# Prompt
Wherever the string "begin" shows up in the data below, copy the whole line.

(Dataset records)
***

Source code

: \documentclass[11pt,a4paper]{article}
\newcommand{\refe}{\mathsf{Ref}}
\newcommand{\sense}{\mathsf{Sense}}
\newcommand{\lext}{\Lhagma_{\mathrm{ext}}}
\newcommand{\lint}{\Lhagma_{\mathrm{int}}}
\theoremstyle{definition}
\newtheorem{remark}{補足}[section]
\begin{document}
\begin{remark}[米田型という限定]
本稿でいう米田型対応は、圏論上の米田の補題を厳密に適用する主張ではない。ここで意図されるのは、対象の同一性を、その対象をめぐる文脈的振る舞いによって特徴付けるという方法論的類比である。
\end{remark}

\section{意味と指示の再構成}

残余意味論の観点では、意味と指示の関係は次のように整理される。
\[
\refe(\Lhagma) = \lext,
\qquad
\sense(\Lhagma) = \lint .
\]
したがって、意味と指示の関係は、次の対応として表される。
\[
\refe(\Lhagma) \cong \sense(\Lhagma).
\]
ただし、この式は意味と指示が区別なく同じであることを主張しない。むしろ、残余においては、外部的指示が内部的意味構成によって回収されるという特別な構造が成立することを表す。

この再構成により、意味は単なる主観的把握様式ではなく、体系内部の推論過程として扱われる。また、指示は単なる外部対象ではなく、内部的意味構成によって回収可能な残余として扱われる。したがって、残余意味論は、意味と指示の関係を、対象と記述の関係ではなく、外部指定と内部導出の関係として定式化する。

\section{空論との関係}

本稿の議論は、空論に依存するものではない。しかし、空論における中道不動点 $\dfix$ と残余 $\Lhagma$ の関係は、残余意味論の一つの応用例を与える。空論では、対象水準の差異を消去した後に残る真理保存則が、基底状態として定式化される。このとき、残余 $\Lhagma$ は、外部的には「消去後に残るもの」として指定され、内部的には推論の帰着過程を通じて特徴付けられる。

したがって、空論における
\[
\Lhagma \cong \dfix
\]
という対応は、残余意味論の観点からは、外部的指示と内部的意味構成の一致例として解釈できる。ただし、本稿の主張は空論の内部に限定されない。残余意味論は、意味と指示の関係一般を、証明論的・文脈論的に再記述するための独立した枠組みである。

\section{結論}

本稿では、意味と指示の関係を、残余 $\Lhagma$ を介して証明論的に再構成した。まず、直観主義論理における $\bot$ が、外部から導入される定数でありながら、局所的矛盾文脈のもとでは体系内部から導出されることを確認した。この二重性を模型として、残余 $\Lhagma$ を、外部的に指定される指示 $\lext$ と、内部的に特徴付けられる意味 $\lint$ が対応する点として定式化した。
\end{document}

***

# Answer for the task
\begin{document}
\begin{remark}[米田型という限定]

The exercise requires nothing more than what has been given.